▸ **WHAT THE TASK ASKS**:
Every line that contains "great" must be located and copied from the data.

▸ **PROVIDED RECORDS**:
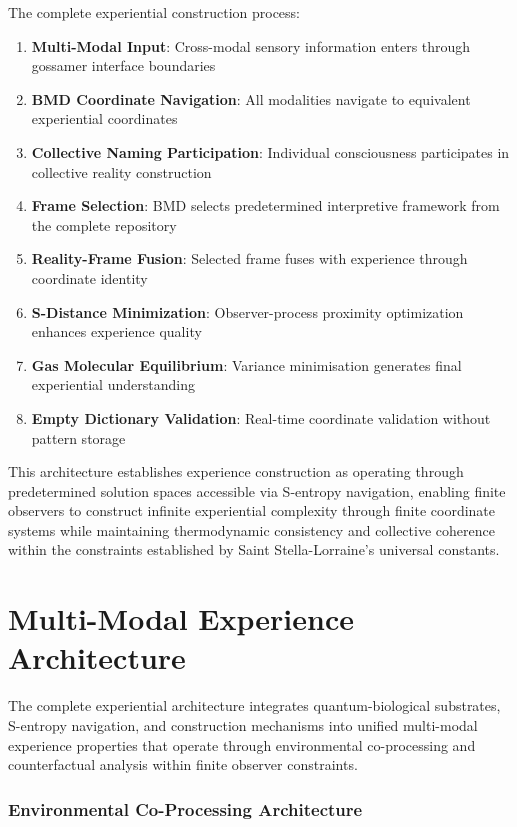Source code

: \documentclass{article}
\begin{document}
The complete experiential construction process:
\begin{enumerate}
\item \textbf{Multi-Modal Input}: Cross-modal sensory information enters through gossamer interface boundaries
\item \textbf{BMD Coordinate Navigation}: All modalities navigate to equivalent experiential coordinates
\item \textbf{Collective Naming Participation}: Individual consciousness participates in collective reality construction
\item \textbf{Frame Selection}: BMD selects predetermined interpretive framework from the complete repository
\item \textbf{Reality-Frame Fusion}: Selected frame fuses with experience through coordinate identity
\item \textbf{S-Distance Minimization}: Observer-process proximity optimization enhances experience quality
\item \textbf{Gas Molecular Equilibrium}: Variance minimisation generates final experiential understanding
\item \textbf{Empty Dictionary Validation}: Real-time coordinate validation without pattern storage
\end{enumerate}

This architecture establishes experience construction as operating through predetermined solution spaces accessible via S-entropy navigation, enabling finite observers to construct infinite experiential complexity through finite coordinate systems while maintaining thermodynamic consistency and collective coherence within the constraints established by Saint Stella-Lorraine's universal constants.

\section{Multi-Modal Experience Architecture}

The complete experiential architecture integrates quantum-biological substrates, S-entropy navigation, and construction mechanisms into unified multi-modal experience properties that operate through environmental co-processing and counterfactual analysis within finite observer constraints.

\subsubsection{Environmental Co-Processing Architecture}
\end{document}
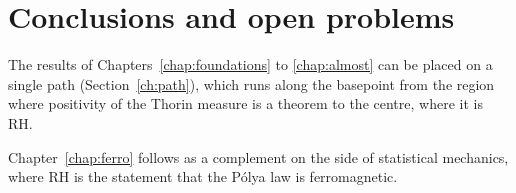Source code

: \chapter{Conclusions and open problems}\label{chap:conclusions}

The results of Chapters~\ref{chap:foundations} to \ref{chap:almost} can be placed on a single path (Section~\ref{ch:path}), which runs along the basepoint from the region where positivity of the Thorin measure is a theorem to the centre, where it is RH.

Chapter~\ref{chap:ferro} follows as a complement on the side of statistical mechanics, where RH is the statement that the P\'olya law is ferromagnetic.
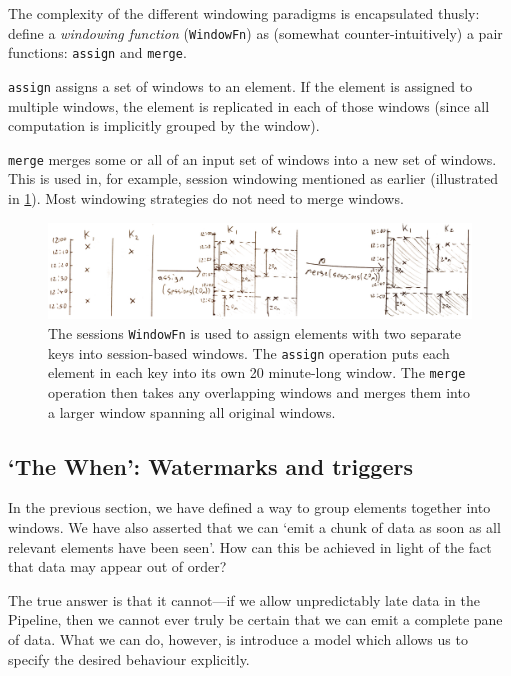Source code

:The complexity of the different windowing paradigms is encapsulated thusly:
define a \emph{windowing function} (\verb|WindowFn|) as (somewhat counter-intuitively) a pair functions: \texttt{assign} and \texttt{merge}.

\texttt{assign} assigns a set of windows to an element.
If the element is assigned to multiple windows, the element is replicated in each of those windows (since all computation is implicitly grouped by the window).

\texttt{merge} merges some or all of an input set of windows into a new set of windows.
This is used in, for example, session windowing mentioned as earlier (illustrated in \cref{fig:prep:sessions-merge}).
Most windowing strategies do not need to merge windows.

\begin{figure}[h]
	\includegraphics[width=\textwidth]{images/temp/sessions-assign-merge}
	\caption[An illustration of a \texttt{WindowFn} being used to place elements into session-based, unaligned windows.]
	{The sessions \texttt{WindowFn} is used to assign elements with two separate keys into session-based windows. The \texttt{assign} operation puts each element in each key into its own 20 minute-long window. The \texttt{merge} operation then takes any overlapping windows and merges them into a larger window spanning all original windows.}
	\label{fig:prep:sessions-merge}
\end{figure}


\subsection{`The When': Watermarks and triggers}\label{sec:prep:dataflow:when}

In the previous section, we have defined a way to group elements together into windows.
We have also asserted that we can `emit a chunk of data as soon as all relevant elements have been seen'.
How can this be achieved in light of the fact that data may appear out of order?

The true answer is that it cannot---if we allow unpredictably late data in the Pipeline, then we cannot ever truly be certain that we can emit a complete pane of data.
What we can do, however, is introduce a model which allows us to specify the desired behaviour explicitly.

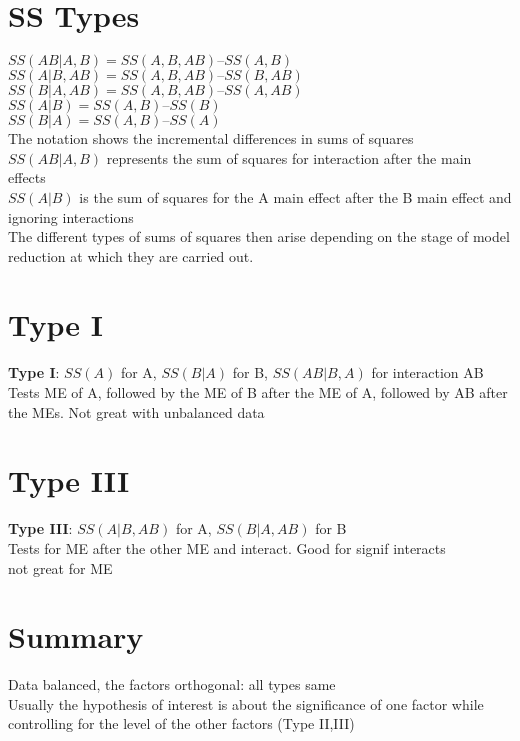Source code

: \documentclass{article}
\begin{document}
\begin{flushleft}
\section*{SS Types}
$SS(AB | A, B) = SS(A, B, AB) – SS(A, B)$\\
$SS(A | B, AB) = SS(A, B, AB) – SS(B, AB)$\\
$SS(B | A, AB) = SS(A, B, AB) – SS(A, AB)$\\
$SS(A | B) = SS(A, B) – SS(B)$\\
$SS(B | A) = SS(A, B) – SS(A)$\\

The notation shows the incremental differences in sums of squares\\  
$SS(AB | A, B)$ represents the sum of squares for interaction after the main effects\\ 
$SS(A | B)$ is the sum of squares for the A main effect after the B main effect and ignoring interactions\\

The different types of sums of squares then arise depending on the stage of model reduction at which they are carried out.\\


\section*{Type I}
\textbf{Type I}: $SS(A)$ for A, $SS(B | A)$ for B,
$SS(AB | B, A)$ for interaction AB\\
Tests  ME of A, followed by the ME of B after the ME of A, followed by AB after the MEs. Not great with unbalanced data\\
\section*{Type III}
\textbf{Type III}: $SS(A | B, AB)$ for A, $SS(B | A, AB)$ for B\\
Tests for ME after the other ME and interact. Good for signif interacts\\
not great for ME\\
\section*{Summary}
Data balanced, the factors orthogonal: all types same\\
Usually the hypothesis of interest is about the significance of one factor while controlling for the level of the other factors (Type II,III)\\

\end{flushleft}
\end{document}
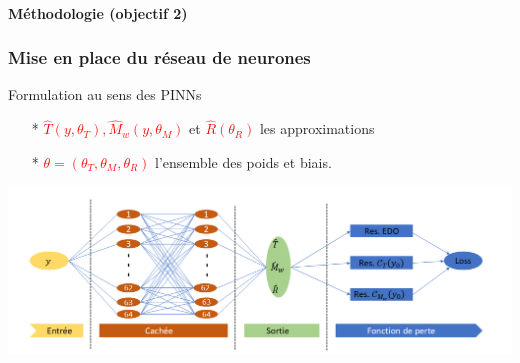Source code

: \documentclass[handout]{beamer}
\newtheorem{pbm et hypo}[thm]{Problématique et hypothèses}
\begin{document}
	\begin{frame}
		\framesubtitle{\textbf{Méthodologie (objectif 2)}}
		\begin{flushright}
			\frametitle{\textbf{Mise en place du réseau de neurones}}
		\end{flushright}
	\begin{block}{Formulation au sens des PINNs}\pause
	\begin{itemize}
		\item[*] 	\textcolor{red}{$ \hat{T}(y, \theta_T), \hat{M}_w(y, \theta_M)$} et \textcolor{red}{$\hat{R}( \theta_R)$} les approximations %
		\item[*] \textcolor{red}{$\theta = (\theta_T, \theta_M, \theta_R) $} l'ensemble des poids et biais.
	\end{itemize}
\end{block}
	\vspace{0.2cm}
	\begin{center}

	\includegraphics[width=0.7\linewidth]{pp6}
\end{center}
	\end{frame}
	
\end{document}
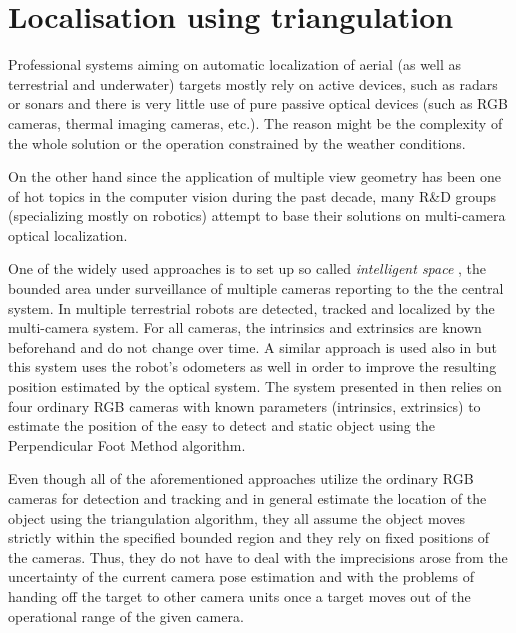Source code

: \section{Localisation using triangulation}


Professional systems aiming on automatic localization of aerial (as well as terrestrial and underwater) targets mostly rely on active devices, such as radars or sonars and there is very little use of pure passive optical devices (such as RGB cameras, thermal imaging cameras, etc.). The reason might be the complexity of the whole solution or the operation constrained by the weather conditions.

On the other hand since the application of multiple view geometry has been one of hot topics in the computer vision during the past decade, many R\&D groups (specializing mostly on robotics) attempt to base their solutions on multi-camera optical localization.

One of the widely used approaches is to set up so called \textit{intelligent space} \cite{intelligentSpace}, the bounded area under surveillance of multiple cameras reporting to the the central system. In \cite{Multi-Camera_Sensor_System_for_3D_Segmentation} multiple terrestrial robots are detected, tracked and localized by the multi-camera system. For all cameras, the intrinsics and extrinsics are known beforehand and do not change over time.  A similar approach is used also in \cite{Localization_and_Geometric_Reconstruction_of_Mobile_Robots} but this system uses the robot's odometers as well in order to improve the resulting position estimated by the optical system. The system presented in \cite{A_3D_visual_localization} then relies on four ordinary RGB cameras with known parameters (intrinsics, extrinsics) to estimate the position of the easy to detect and static object using the Perpendicular Foot Method algorithm.

Even though all of the aforementioned approaches utilize the ordinary RGB cameras for detection and tracking and in general estimate the location of the object using the triangulation algorithm, they all assume the object moves strictly within the specified bounded region and they rely on fixed positions of the cameras. Thus, they do not have to deal with the imprecisions arose from the uncertainty of the current camera pose estimation and with the problems of handing off the target to other camera units once a target moves out of the operational range of the given camera.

▸ **SOLUTION TO THIS TASK**:
Tests  ME of A, followed by the ME of B after the ME of A, followed by AB after the MEs. Not great with unbalanced data\\
not great for ME\\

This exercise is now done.